(Available records)
***

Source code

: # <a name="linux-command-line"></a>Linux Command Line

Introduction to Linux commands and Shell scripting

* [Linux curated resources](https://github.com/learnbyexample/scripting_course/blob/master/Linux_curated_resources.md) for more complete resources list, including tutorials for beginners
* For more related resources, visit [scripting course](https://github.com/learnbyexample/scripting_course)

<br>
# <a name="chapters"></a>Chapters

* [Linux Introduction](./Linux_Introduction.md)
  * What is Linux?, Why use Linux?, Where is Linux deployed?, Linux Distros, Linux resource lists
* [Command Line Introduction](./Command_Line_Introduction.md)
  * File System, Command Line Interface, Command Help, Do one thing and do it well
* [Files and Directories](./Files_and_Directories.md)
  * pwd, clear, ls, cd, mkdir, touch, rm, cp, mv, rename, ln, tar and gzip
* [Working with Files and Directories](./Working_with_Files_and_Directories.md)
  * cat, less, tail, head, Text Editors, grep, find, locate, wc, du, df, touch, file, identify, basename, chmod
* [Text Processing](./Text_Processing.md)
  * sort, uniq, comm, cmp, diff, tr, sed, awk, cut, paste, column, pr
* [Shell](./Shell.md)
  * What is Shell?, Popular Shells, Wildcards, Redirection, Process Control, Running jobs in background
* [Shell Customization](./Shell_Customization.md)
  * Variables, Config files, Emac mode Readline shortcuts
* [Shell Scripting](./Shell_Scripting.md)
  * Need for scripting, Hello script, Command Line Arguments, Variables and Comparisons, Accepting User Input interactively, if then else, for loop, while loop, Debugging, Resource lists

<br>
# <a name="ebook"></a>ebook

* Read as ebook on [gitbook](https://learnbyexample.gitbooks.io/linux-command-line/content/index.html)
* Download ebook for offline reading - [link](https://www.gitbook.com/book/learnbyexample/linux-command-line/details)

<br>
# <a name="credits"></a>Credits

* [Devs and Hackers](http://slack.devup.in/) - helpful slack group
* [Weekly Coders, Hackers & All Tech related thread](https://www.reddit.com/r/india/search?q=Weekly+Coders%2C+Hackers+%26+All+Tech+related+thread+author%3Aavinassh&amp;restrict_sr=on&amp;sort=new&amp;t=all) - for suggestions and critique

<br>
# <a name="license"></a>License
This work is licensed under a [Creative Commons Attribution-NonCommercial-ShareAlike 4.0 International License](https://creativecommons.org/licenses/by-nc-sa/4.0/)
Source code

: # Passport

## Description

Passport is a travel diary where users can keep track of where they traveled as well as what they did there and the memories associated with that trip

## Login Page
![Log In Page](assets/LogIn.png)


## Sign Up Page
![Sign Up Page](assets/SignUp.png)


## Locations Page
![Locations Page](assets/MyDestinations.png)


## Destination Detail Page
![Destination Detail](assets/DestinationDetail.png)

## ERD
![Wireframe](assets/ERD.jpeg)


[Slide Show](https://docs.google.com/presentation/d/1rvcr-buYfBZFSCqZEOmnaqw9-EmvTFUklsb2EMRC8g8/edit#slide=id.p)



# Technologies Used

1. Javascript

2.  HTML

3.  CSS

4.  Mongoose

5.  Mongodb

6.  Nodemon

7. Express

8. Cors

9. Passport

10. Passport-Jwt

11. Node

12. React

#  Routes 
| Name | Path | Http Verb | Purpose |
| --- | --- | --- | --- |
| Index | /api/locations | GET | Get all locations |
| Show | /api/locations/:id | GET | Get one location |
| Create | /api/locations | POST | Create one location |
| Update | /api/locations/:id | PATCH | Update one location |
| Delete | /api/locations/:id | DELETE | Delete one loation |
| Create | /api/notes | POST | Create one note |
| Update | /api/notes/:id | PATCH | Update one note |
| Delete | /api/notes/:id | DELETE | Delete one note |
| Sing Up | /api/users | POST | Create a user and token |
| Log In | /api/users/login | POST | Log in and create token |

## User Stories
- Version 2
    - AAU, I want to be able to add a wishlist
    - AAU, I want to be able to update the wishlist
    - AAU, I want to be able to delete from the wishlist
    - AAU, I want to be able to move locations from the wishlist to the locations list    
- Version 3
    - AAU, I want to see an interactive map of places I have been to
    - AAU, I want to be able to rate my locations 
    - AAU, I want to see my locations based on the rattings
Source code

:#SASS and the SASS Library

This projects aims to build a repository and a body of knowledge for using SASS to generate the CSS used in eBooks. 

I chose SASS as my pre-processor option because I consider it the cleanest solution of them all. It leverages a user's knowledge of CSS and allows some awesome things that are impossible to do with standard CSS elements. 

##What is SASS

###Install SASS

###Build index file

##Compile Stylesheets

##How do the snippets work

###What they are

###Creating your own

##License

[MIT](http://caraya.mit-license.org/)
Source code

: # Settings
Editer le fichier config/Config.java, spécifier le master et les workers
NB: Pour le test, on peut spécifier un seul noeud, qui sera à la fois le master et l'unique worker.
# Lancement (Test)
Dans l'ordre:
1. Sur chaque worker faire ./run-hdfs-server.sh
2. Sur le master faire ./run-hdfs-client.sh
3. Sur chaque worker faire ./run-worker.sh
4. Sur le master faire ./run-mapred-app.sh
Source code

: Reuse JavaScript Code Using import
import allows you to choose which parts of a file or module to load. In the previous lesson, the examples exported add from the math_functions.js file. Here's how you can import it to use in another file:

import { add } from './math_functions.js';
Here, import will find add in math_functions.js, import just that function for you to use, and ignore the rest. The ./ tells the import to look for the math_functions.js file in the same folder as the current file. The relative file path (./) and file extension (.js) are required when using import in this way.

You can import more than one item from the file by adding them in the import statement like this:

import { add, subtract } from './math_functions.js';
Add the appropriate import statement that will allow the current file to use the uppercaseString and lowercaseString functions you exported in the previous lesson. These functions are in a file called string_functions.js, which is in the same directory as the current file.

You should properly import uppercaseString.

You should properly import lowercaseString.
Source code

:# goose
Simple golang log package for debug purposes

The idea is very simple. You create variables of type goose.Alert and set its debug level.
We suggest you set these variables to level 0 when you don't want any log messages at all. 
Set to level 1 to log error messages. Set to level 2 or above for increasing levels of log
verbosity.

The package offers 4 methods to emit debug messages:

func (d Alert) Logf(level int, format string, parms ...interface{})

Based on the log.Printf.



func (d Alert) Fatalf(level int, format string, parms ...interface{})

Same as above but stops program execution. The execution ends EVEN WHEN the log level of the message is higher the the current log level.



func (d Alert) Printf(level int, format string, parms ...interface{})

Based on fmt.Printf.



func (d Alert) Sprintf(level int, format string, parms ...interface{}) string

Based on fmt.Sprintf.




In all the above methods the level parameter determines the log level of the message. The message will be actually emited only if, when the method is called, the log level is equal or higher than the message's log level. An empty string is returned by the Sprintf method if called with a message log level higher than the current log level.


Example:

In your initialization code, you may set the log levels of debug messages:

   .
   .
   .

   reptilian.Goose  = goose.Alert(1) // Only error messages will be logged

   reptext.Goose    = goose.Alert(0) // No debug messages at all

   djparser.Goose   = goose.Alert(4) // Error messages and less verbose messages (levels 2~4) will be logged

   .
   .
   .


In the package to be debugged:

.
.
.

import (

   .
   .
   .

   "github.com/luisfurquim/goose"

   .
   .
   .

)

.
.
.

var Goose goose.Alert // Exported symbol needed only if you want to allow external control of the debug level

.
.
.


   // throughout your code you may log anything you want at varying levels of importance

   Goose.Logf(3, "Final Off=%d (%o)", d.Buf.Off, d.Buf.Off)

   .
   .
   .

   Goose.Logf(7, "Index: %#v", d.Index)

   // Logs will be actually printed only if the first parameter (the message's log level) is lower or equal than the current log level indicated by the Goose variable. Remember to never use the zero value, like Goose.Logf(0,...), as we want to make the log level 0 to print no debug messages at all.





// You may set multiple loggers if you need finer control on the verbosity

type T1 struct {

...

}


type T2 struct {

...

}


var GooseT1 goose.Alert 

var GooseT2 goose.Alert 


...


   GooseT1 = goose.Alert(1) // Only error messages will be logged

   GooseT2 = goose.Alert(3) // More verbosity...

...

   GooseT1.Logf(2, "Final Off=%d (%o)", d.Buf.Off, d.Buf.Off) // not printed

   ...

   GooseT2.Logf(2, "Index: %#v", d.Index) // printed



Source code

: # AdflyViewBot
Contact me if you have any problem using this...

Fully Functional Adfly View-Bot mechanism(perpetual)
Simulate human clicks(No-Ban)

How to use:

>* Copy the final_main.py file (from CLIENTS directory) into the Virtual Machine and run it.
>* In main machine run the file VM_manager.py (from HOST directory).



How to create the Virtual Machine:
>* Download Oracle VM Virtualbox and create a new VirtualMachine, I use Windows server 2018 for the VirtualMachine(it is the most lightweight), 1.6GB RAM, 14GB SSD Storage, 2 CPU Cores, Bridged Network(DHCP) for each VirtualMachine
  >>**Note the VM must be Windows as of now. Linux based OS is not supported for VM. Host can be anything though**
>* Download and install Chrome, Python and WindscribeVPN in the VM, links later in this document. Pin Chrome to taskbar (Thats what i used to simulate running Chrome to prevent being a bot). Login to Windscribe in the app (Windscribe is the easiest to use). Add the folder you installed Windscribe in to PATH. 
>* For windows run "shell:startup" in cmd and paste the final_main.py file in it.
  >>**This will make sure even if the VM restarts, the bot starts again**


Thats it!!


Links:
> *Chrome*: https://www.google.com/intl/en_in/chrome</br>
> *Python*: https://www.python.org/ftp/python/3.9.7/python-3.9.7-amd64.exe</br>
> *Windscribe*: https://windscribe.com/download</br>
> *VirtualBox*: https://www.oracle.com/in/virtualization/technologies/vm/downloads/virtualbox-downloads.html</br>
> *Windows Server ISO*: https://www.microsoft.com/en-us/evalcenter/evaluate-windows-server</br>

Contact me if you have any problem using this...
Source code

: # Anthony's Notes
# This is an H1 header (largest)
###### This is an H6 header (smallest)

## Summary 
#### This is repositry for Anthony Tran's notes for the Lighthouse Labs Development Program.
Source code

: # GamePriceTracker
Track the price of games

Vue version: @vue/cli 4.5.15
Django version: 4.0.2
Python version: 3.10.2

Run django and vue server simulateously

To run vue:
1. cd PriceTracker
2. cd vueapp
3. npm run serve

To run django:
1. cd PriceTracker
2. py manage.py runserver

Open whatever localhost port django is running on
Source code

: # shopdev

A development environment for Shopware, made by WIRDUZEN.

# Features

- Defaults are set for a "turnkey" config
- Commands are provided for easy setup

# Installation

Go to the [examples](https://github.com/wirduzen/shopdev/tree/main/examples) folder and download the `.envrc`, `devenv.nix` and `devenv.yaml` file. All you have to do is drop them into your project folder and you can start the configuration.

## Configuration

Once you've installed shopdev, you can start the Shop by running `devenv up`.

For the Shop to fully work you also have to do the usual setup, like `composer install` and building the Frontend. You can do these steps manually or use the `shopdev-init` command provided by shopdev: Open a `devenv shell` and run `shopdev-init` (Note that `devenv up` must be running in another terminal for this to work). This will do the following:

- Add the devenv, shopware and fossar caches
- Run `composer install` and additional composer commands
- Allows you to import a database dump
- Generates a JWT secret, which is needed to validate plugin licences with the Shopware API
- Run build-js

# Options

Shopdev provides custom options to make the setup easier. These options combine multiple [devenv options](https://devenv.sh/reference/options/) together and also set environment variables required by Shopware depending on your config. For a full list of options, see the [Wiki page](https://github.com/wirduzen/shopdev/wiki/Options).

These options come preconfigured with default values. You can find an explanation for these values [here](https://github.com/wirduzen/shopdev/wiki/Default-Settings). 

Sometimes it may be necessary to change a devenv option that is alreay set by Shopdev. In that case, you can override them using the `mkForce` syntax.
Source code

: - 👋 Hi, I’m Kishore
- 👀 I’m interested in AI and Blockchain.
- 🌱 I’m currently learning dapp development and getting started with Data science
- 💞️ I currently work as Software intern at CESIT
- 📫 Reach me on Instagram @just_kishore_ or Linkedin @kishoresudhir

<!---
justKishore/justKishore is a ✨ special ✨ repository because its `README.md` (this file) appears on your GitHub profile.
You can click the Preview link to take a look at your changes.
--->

***

(Problem description) Look for the word "package" throughout the material above and copy every line that has it.

(Answer to this problem)
Simple golang log package for debug purposes
The package offers 4 methods to emit debug messages:
In the package to be debugged:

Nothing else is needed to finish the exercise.